Blog: MINECRAFT 1.0 was released last week, so what better time to look back at the profound effects it’s already had? Here, BeefJack contributor Adam Harshberger explains how, just over a year ago, discovering a new kind of game saved a core part of his existence.

There is satisfaction in finishing things. Little in life feels better than the contemplative sadness one feels as they close a novel upon completion. Similarly, I would like to imagine that all novelists smile and take a triumphant swig of coffee when they finish the last chapter of their masterpiece.

It isn’t just readers and writers, though: gamers feel it too. Beating a game is the topic of many tweets and Facebook statuses. Getting every achievement is the stuff of legend.

Eventually, it gets to the point where you’re playing games just to beat them. In our time-crunched lives, finding the opportunity to really dive into a game can be exceedingly difficult. We find ourselves less concerned with playing a game and more concerned with finishing it, just so we can cross it off the list.

This approach is pragmatic, at least. Being a gamer is an integral part of many of our personalities. And what would we become if we stopped doing the most gamer-ish thing possible: defeating games? Busy players have to optimise their time spent with their hobby, or they’ll be forced to watch part of their existence wither away.

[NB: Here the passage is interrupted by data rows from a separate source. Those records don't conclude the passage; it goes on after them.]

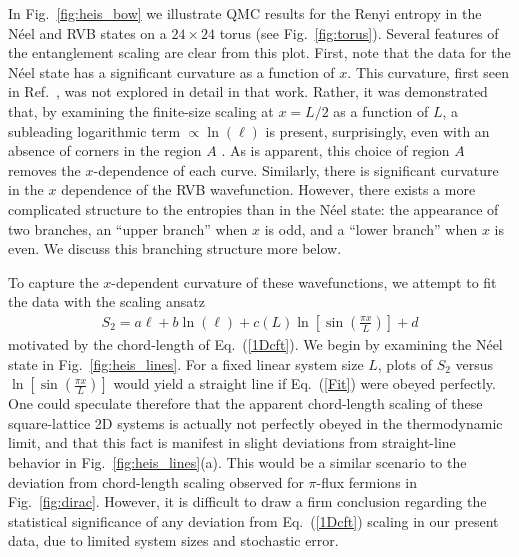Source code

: \documentclass[prl,aps,twocolumn,floatfix,amsmath,amssymb,superscriptaddress,tightenlines]{revtex4}
\begin{document}
In Fig.~{\ref{fig:heis_bow}} we illustrate QMC results for the Renyi entropy in the N\'eel and RVB states on a $24 \times 24$ torus (see Fig.~\ref{fig:torus}).  
Several features of the entanglement scaling are clear from this plot.  First, note that the data for the N\'eel state has a significant curvature as a function of $x$.  This curvature, first seen in Ref.~\cite{HeisLog}, was not explored in detail in that work.  Rather, it was demonstrated that, by examining the finite-size scaling at $x=L/2$ as a function of $L$, a subleading logarithmic term $\propto \ln(\ell)$ is present, surprisingly, even with an absence of corners in the region $A$ \cite{MaxLog}.
As is apparent, this choice of region $A$ removes the $x$-dependence of each curve.  
Similarly, there is significant curvature in the $x$ dependence of the RVB wavefunction.  However, there exists a more complicated structure to the entropies than in the N\'eel state: the appearance of two branches, an ``upper branch'' when $x$ is odd, and a ``lower branch'' when $x$ is even.  We discuss this branching structure more below.

To capture the $x$-dependent curvature of these wavefunctions, we attempt to fit the data with the scaling ansatz
\begin{align}
S_2= a \ell + b\ln(\ell)
+ c(L) \ln \left[{ \sin\left({ \frac{\pi x}{L} }\right) }\right] + d \label{Fit}
\end{align}
motivated by the chord-length of Eq.~(\ref{1Dcft}).
We begin by examining the N\'eel state in Fig.~{\ref{fig:heis_lines}}.  For a fixed linear system size $L$, plots of $S_2$ versus $ \ln \left[{ \sin\left({ \frac{\pi x}{L} }\right) }\right] $ would yield a straight line if Eq.~(\ref{Fit}) were obeyed perfectly.  
One could speculate therefore that the apparent chord-length scaling of these square-lattice 2D systems is actually not perfectly obeyed in the thermodynamic limit, and that this fact is manifest in slight deviations from straight-line behavior in Fig.~{\ref{fig:heis_lines}}(a).
This would be a similar scenario to the deviation from chord-length scaling observed for $\pi$-flux fermions in Fig.~\ref{fig:dirac}.  
However, it is difficult to draw a firm conclusion regarding the statistical significance of any deviation from Eq.~(\ref{1Dcft}) scaling in our
present data, due to limited system sizes and stochastic error.
\end{document}
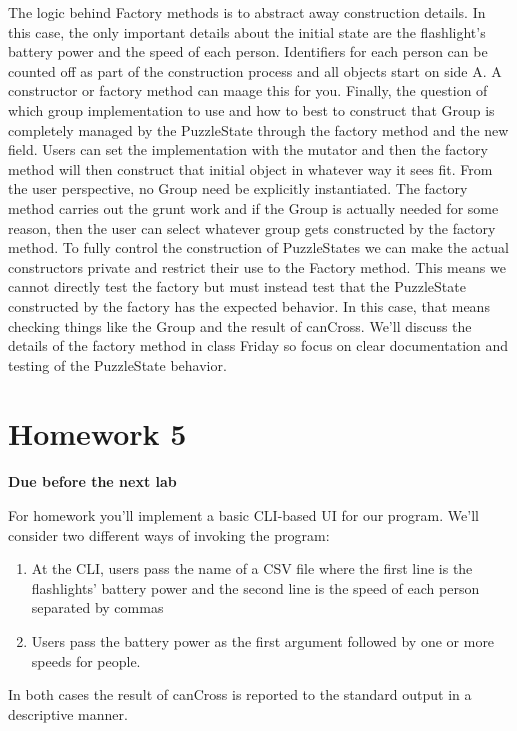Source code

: \documentclass[nobib]{tufte-handout}
\begin{document}
The logic behind Factory methods is to abstract away construction details. In this case, the only important details about the initial state are the flashlight's battery power and the speed of each person. Identifiers for each person can be counted off as part of the construction process and all objects start on side A. A constructor or factory method can maage this for you. Finally, the question of which group implementation to use and how to best to construct that Group is completely managed by the PuzzleState through the factory method and the new field. Users can set the implementation with the mutator and then the factory method will then construct that initial object in whatever way it sees fit. From the user perspective, no Group need be explicitly instantiated. The factory method carries out the grunt work and if the Group is actually needed for some reason, then the user can select whatever group gets constructed by the factory method. To fully control the construction of PuzzleStates we can make the actual constructors private and restrict their use to the Factory method. This means we cannot directly test the factory but must instead test that the PuzzleState constructed by the factory has the expected behavior. In this case, that means checking things like the Group and the result of canCross. We'll discuss the details of the factory method in class Friday so focus on clear documentation and testing of the PuzzleState behavior. 

\section{Homework 5}

\begin{center}
\textbf{Due before the next lab}
\end{center}

For homework you'll implement a basic CLI-based UI for our program. We'll consider two different ways of invoking the program:
\begin{enumerate}
\item At the CLI, users pass the name of a CSV file where the first line is the flashlights' battery power and the second line is the speed of each person separated by commas
\item Users pass the battery power as the first argument followed by one or more speeds for people. 
\end{enumerate} 
In both cases the result of canCross is reported to the standard output in a descriptive manner. 
\end{document}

At least, that is how I felt until I first experienced Minecraft. [Continues below...]

Minecraft

Publisher: Mojang

Developer: Mojang

UK release date: 18/11/11

Formats: PC (with separate iOS/Android versions)

Review: Minecraft review
“The greatest game you’re ever likely to have a hand in making”

Plus all the latest Minecraft news!

[...Continued] Minecraft was a profound experience for my gamer-consciousness. It is brazen in its non-design: there are no goals, no achievements, and no levels. You do not rack up a score; you simply create. Most importantly, you cannot “complete the game”.

No hoops

Because of this, Minecraft is a liberating experience. There is no reason to hurry anything and there are no hoops to jump through. You simply plays the game – progressing towards a pre-defined goal never enters the equation.

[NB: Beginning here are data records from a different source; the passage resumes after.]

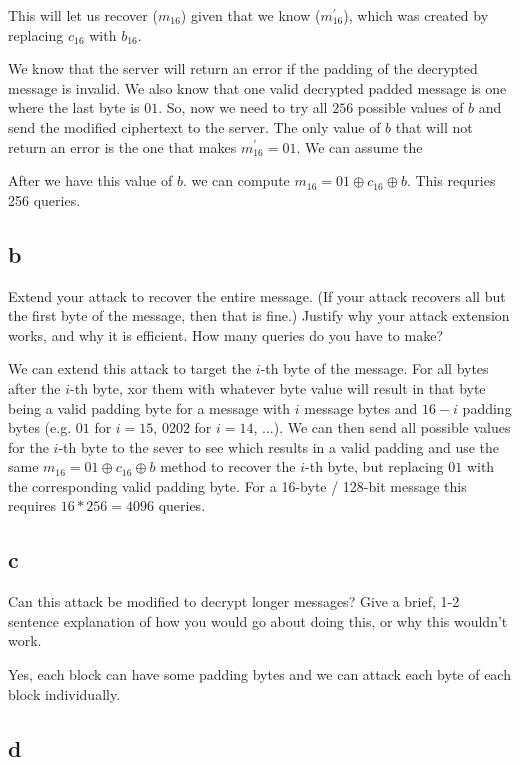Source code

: \documentclass[11pt]{article}
\begin{document}
This will let us recover ($m_{16}$) given that we know ($m^\prime_{16}$), which was created by replacing $c_{16}$ with $b_{16}$. 

We know that the server will return an error if the padding of the decrypted message is invalid. We also know that one valid decrypted padded message is one where the last byte is $01$. So, now we need to try all $256$ possible values of $b$ and send the modified ciphertext to the server. The only value of $b$ that will not return an error is the one that makes $m^\prime_{16} = 01$. We can assume the 

After we have this value of $b$. we can compute $m_{16} = 01 \oplus c_{16} \oplus b$. This requries 256 queries.

\subsection{b}

Extend your attack to recover the entire message. (If your attack recovers all but the first byte of the message, then that is fine.) Justify why your attack extension works, and why it is efficient. How many queries do you have to make?

We can extend this attack to target the $i$-th byte of the message. For all bytes after the $i$-th byte, xor them with whatever byte value will result in that byte being a valid padding byte for a message with $i$ message bytes and $16 - i$ padding bytes (e.g. $01$ for $i = 15$, $0202$ for $i = 14$, ...). We can then send all possible values for the $i$-th byte to the sever to see which results in a valid padding and use the same $m_{16} = 01 \oplus c_{16} \oplus b$ method to recover the $i$-th byte, but replacing $01$ with the corresponding valid padding byte. For a 16-byte / 128-bit message this requires $16 * 256 = 4096$ queries.

\subsection{c}

Can this attack be modified to decrypt longer messages? Give a brief, 1-2 sentence explanation of how you would go about doing this, or why this wouldn't work.

Yes, each block can have some padding bytes and we can attack each byte of each block individually.

\subsection{d}
\end{document}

At first, I thought this loose design would leave me fumbling for something to do, but I couldn’t have been more wrong. Within moments of starting my first world, I was hooked and enchanted. There was intrigue at every turn – I was a stranger in a strange, silent land. Much in the way that Dark Souls would a year or so later, Minecraft transported me to the time when games were thicker, quieter, more impenetrable – and more engaging – things.

And it was a brilliantly active experience. I was liberated from both constrictive, overly designed games and ‘open-world’ games that are actually ‘awkwardly restricted worlds’. I had to think about what I wanted to do, not what the designers of the game intended. I was no longer a rat in a maze; I was making the maze, and the rat, and the table that the whole contraption sat upon. Progress had been de-emphasised, and it was empowering.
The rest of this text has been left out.